Decimal Number 32 (hex 20) is the space character, and then the printable characters start at 33 (hex 21) with the exclamation mark and various punctuation and other marks (@#$%&'()*+,-./), 48 to 57 (hex 30 to 39) are the numbers 0 to 9, then a few more punctuation marks (:;<=>?@) before capital A at decimal 65 (hex 41) through to capital Z at decimal 90 (hex 5A), a few more marks ([]^_`) and then lowercase 'a' at decimal 97 (hex 61) through to lowercase 'z' at decimal 122 (hex 7A). Lastly, a final set of marks ({|}) ending with tilda ~ at decimal 126 (hex 7E).
If you have ever listed files at the Unix, Linux or Mac OS X command line with the 'ls' command, you will have noticed that files beginning with capital letters are listed before those beginning with lowercase letters, now you know this is because the capital letters are encoded before the lowercase letters.
So ASCII could represent almost all words in American English, except a few loan words considered pretentious and superfluous by those in technical control. This meant that other countries had to tweak the character set to enable them to create documents in their language. From the British adding the pound sterling symbol £, through to more extreme revisions for languages that have accents and other non-English characters.
Eventually an extra bit was added (from 7 to 8 bits) enabling most Western European languages to be more or less represented in the decimal range 127-255, this was standardised as ISO/IEC 8859, but often still informally called ASCII. You can read the text of the standard (PDF) for all the gory details.
The world is a lot bigger however than Western Europe, and there are lots of ancient languages with different characters. These were represented by redefining the printable characters within the 255 8-bit character set, meaning that different founts would represent different characters with the same decimal (and hex) number.
This causes complete chaos when you use more than one language in the same file or web page, and it requires the user to obtain a new font/fount for each new language. Even worse, different founts created by different companies for the same language would map the characters to different encodings. So for example, one person creates documents in say the SymbolGreek fount and another person creates documents in the TechniaGreek fount; to combine their work, one of them would have to re-key their documents in the other fount, or they would have to get a programmer like us to come and write a script to translate the document from one fount to another.

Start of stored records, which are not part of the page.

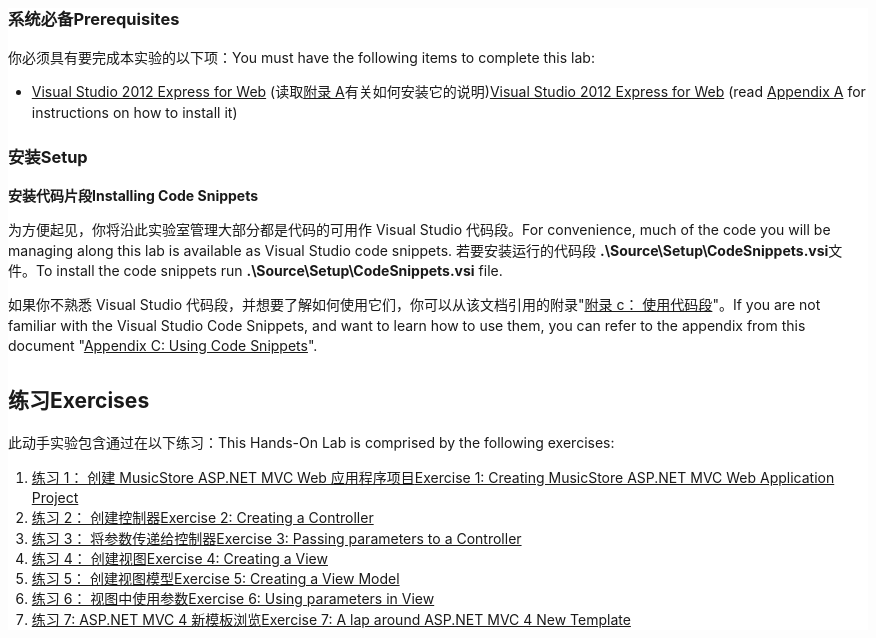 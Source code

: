 <a id="Prerequisites"></a>

<a id="Prerequisites"></a>
### <a name="prerequisites"></a><span data-ttu-id="d9fd7-145">系统必备</span><span class="sxs-lookup"><span data-stu-id="d9fd7-145">Prerequisites</span></span>

<span data-ttu-id="d9fd7-146">你必须具有要完成本实验的以下项：</span><span class="sxs-lookup"><span data-stu-id="d9fd7-146">You must have the following items to complete this lab:</span></span>

- <span data-ttu-id="d9fd7-147">[Visual Studio 2012 Express for Web](https://www.microsoft.com/visualstudio/eng/products/visual-studio-express-for-web) (读取[附录 A](#AppendixA)有关如何安装它的说明)</span><span class="sxs-lookup"><span data-stu-id="d9fd7-147">[Visual Studio 2012 Express for Web](https://www.microsoft.com/visualstudio/eng/products/visual-studio-express-for-web) (read [Appendix A](#AppendixA) for instructions on how to install it)</span></span>

<a id="Setup"></a>

<a id="Setup"></a>
### <a name="setup"></a><span data-ttu-id="d9fd7-148">安装</span><span class="sxs-lookup"><span data-stu-id="d9fd7-148">Setup</span></span>

<span data-ttu-id="d9fd7-149">**安装代码片段**</span><span class="sxs-lookup"><span data-stu-id="d9fd7-149">**Installing Code Snippets**</span></span>

<span data-ttu-id="d9fd7-150">为方便起见，你将沿此实验室管理大部分都是代码的可用作 Visual Studio 代码段。</span><span class="sxs-lookup"><span data-stu-id="d9fd7-150">For convenience, much of the code you will be managing along this lab is available as Visual Studio code snippets.</span></span> <span data-ttu-id="d9fd7-151">若要安装运行的代码段 **.\Source\Setup\CodeSnippets.vsi**文件。</span><span class="sxs-lookup"><span data-stu-id="d9fd7-151">To install the code snippets run **.\Source\Setup\CodeSnippets.vsi** file.</span></span>

<span data-ttu-id="d9fd7-152">如果你不熟悉 Visual Studio 代码段，并想要了解如何使用它们，你可以从该文档引用的附录&quot;[附录 c： 使用代码段](#AppendixC)&quot;。</span><span class="sxs-lookup"><span data-stu-id="d9fd7-152">If you are not familiar with the Visual Studio Code Snippets, and want to learn how to use them, you can refer to the appendix from this document &quot;[Appendix C: Using Code Snippets](#AppendixC)&quot;.</span></span>

<a id="Exercises"></a>

<a id="Exercises"></a>
## <a name="exercises"></a><span data-ttu-id="d9fd7-153">练习</span><span class="sxs-lookup"><span data-stu-id="d9fd7-153">Exercises</span></span>

<span data-ttu-id="d9fd7-154">此动手实验包含通过在以下练习：</span><span class="sxs-lookup"><span data-stu-id="d9fd7-154">This Hands-On Lab is comprised by the following exercises:</span></span>

1. [<span data-ttu-id="d9fd7-155">练习 1： 创建 MusicStore ASP.NET MVC Web 应用程序项目</span><span class="sxs-lookup"><span data-stu-id="d9fd7-155">Exercise 1: Creating MusicStore ASP.NET MVC Web Application Project</span></span>](#Exercise1)
2. [<span data-ttu-id="d9fd7-156">练习 2： 创建控制器</span><span class="sxs-lookup"><span data-stu-id="d9fd7-156">Exercise 2: Creating a Controller</span></span>](#Exercise2)
3. [<span data-ttu-id="d9fd7-157">练习 3： 将参数传递给控制器</span><span class="sxs-lookup"><span data-stu-id="d9fd7-157">Exercise 3: Passing parameters to a Controller</span></span>](#Exercise3)
4. [<span data-ttu-id="d9fd7-158">练习 4： 创建视图</span><span class="sxs-lookup"><span data-stu-id="d9fd7-158">Exercise 4: Creating a View</span></span>](#Exercise4)
5. [<span data-ttu-id="d9fd7-159">练习 5： 创建视图模型</span><span class="sxs-lookup"><span data-stu-id="d9fd7-159">Exercise 5: Creating a View Model</span></span>](#Exercise5)
6. [<span data-ttu-id="d9fd7-160">练习 6： 视图中使用参数</span><span class="sxs-lookup"><span data-stu-id="d9fd7-160">Exercise 6: Using parameters in View</span></span>](#Exercise6)
7. [<span data-ttu-id="d9fd7-161">练习 7: ASP.NET MVC 4 新模板浏览</span><span class="sxs-lookup"><span data-stu-id="d9fd7-161">Exercise 7: A lap around ASP.NET MVC 4 New Template</span></span>](#Exercise7)
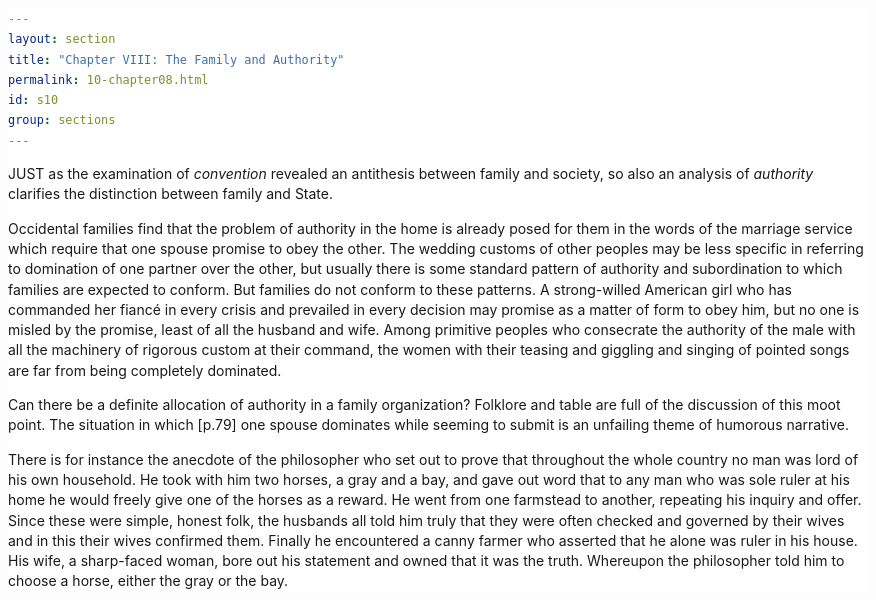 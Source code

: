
 ```yaml
---
layout: section
title: "Chapter VIII: The Family and Authority"
permalink: 10-chapter08.html
id: s10
group: sections
---
```


JUST as the examination of *convention* revealed an
antithesis between family and society, so also an
analysis of *authority* clarifies the distinction between family and State.

Occidental families find that the problem of authority
in the home is already posed for them in the words of
the marriage service which require that one spouse promise to obey the other. The wedding customs of other
peoples may be less specific in referring to domination
of one partner over the other, but usually there is some
standard pattern of authority and subordination to which
families are expected to conform. But families do not
conform to these patterns. A strong-willed American
girl who has commanded her fiancé in every crisis and
prevailed in every decision may promise as a matter of
form to obey him, but no one is misled by the promise,
least of all the husband and wife. Among primitive
peoples who consecrate the authority of the male with
all the machinery of rigorous custom at their command,
the women with their teasing and giggling and singing of pointed songs are far from being completely
dominated.

Can there be a definite allocation of authority in a
family organization? Folklore and table are full of the
discussion of this moot point. The situation in which \[p.79\] one spouse dominates while seeming to submit is an unfailing theme of humorous narrative.

There is for instance the anecdote of the philosopher
who set out to prove that throughout the whole country
no man was lord of his own household. He took with
him two horses, a gray and a bay, and gave out word
that to any man who was sole ruler at his home he
would freely give one of the horses as a reward. He
went from one farmstead to another, repeating his inquiry
and offer. Since these were simple, honest folk, the
husbands all told him truly that they were often checked
and governed by their wives and in this their wives confirmed them. Finally he encountered a canny farmer
who asserted that he alone was ruler in his house. His
wife, a sharp-faced woman, bore out his statement and
owned that it was the truth. Whereupon the philosopher told him to choose a horse, either the gray or
the bay.


[^8-1]: The logical difficulty of conceiving of complete persons as members
[^8-2]: Count Hermann Keyserling, *The Book of Marriage* (Harcourt,
[^8-3]: Reprinted from Kahlil Gibran, *The Prophet* (Alfred A. Knopf, New
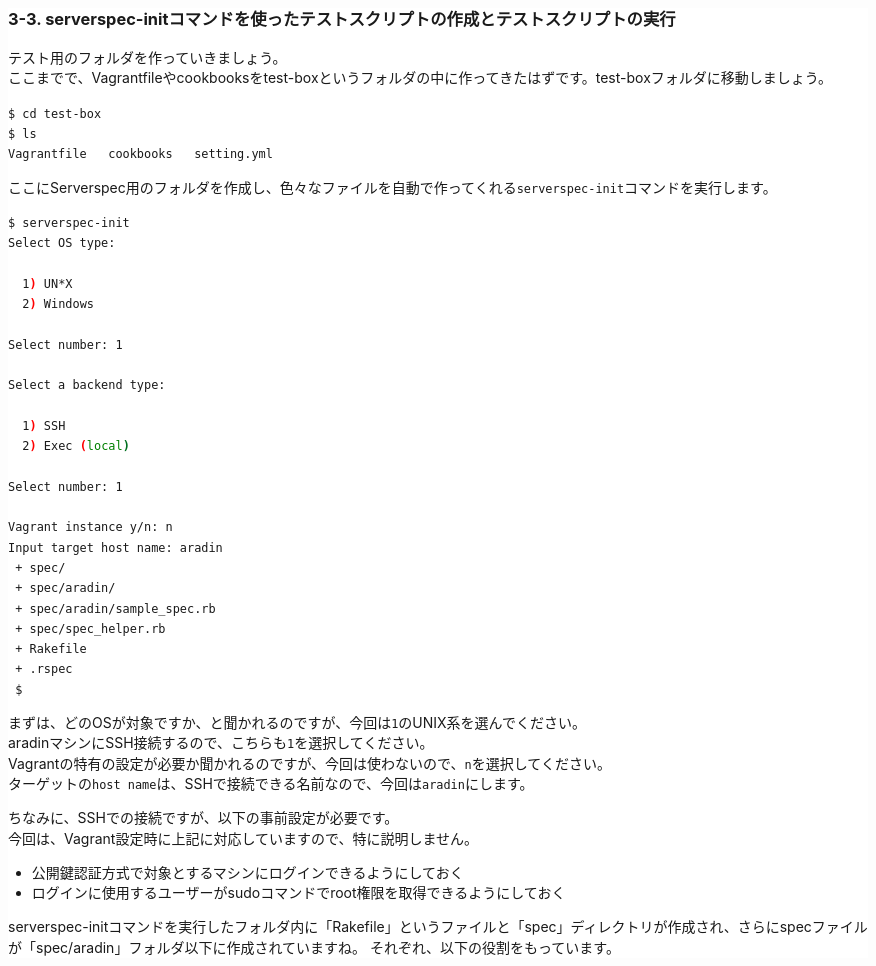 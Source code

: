 ### 3-3. serverspec-initコマンドを使ったテストスクリプトの作成とテストスクリプトの実行

テスト用のフォルダを作っていきましょう。  
ここまでで、Vagrantfileやcookbooksをtest-boxというフォルダの中に作ってきたはずです。test-boxフォルダに移動しましょう。

```bash
$ cd test-box
$ ls
Vagrantfile   cookbooks   setting.yml
```

ここにServerspec用のフォルダを作成し、色々なファイルを自動で作ってくれる`serverspec-init`コマンドを実行します。

```bash
$ serverspec-init
Select OS type:

  1) UN*X
  2) Windows

Select number: 1

Select a backend type:

  1) SSH
  2) Exec (local)

Select number: 1

Vagrant instance y/n: n
Input target host name: aradin
 + spec/
 + spec/aradin/
 + spec/aradin/sample_spec.rb
 + spec/spec_helper.rb
 + Rakefile
 + .rspec
 $
```

まずは、どのOSが対象ですか、と聞かれるのですが、今回は`1`のUNIX系を選んでください。  
aradinマシンにSSH接続するので、こちらも`1`を選択してください。  
Vagrantの特有の設定が必要か聞かれるのですが、今回は使わないので、`n`を選択してください。  
ターゲットの`host name`は、SSHで接続できる名前なので、今回は`aradin`にします。

ちなみに、SSHでの接続ですが、以下の事前設定が必要です。  
今回は、Vagrant設定時に上記に対応していますので、特に説明しません。

 - 公開鍵認証方式で対象とするマシンにログインできるようにしておく
 - ログインに使用するユーザーがsudoコマンドでroot権限を取得できるようにしておく


serverspec-initコマンドを実行したフォルダ内に「Rakefile」というファイルと「spec」ディレクトリが作成され、さらにspecファイルが「spec/aradin」フォルダ以下に作成されていますね。
それぞれ、以下の役割をもっています。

By the 1990s, everyone with any sense had enough of this and decided to create one giant encoding to rule them all, this became 'Unicode'.
Unicode
In a future techno-utopia, every character in every writing system ever developed, should be assigned a code, and every Unicode fount should be able to represent all of them.
In today's reality, the Unicode Consortium gives each character a code, over one hundred thousand of them so far, however different founts have glyphs for a different subset of codes. So getting all the odd symbols you need is still sometimes a bit of a challenge. It is the Law of Leaky Abstractions.
Sadly, there is normally no inheritance or defaults. Back to Unicode utopia, in my opinion, when the Unicode Consortium assign a new code, they should add a default glyph to a default (public domain) character set. The third party Unicode founts could then inherit from that, over-ridding the founts they are interested in. If you use a code that your fount author has not provided a glyph for, then you get the default glyph, rather than a block, or worse, a white-space.
Of course you can swap out the Unicode founts very easily, that is part of the big idea, but if you have used a character without a glyph, then you have to do a lot of nasty regular expressions to hunt down and replace the blanks.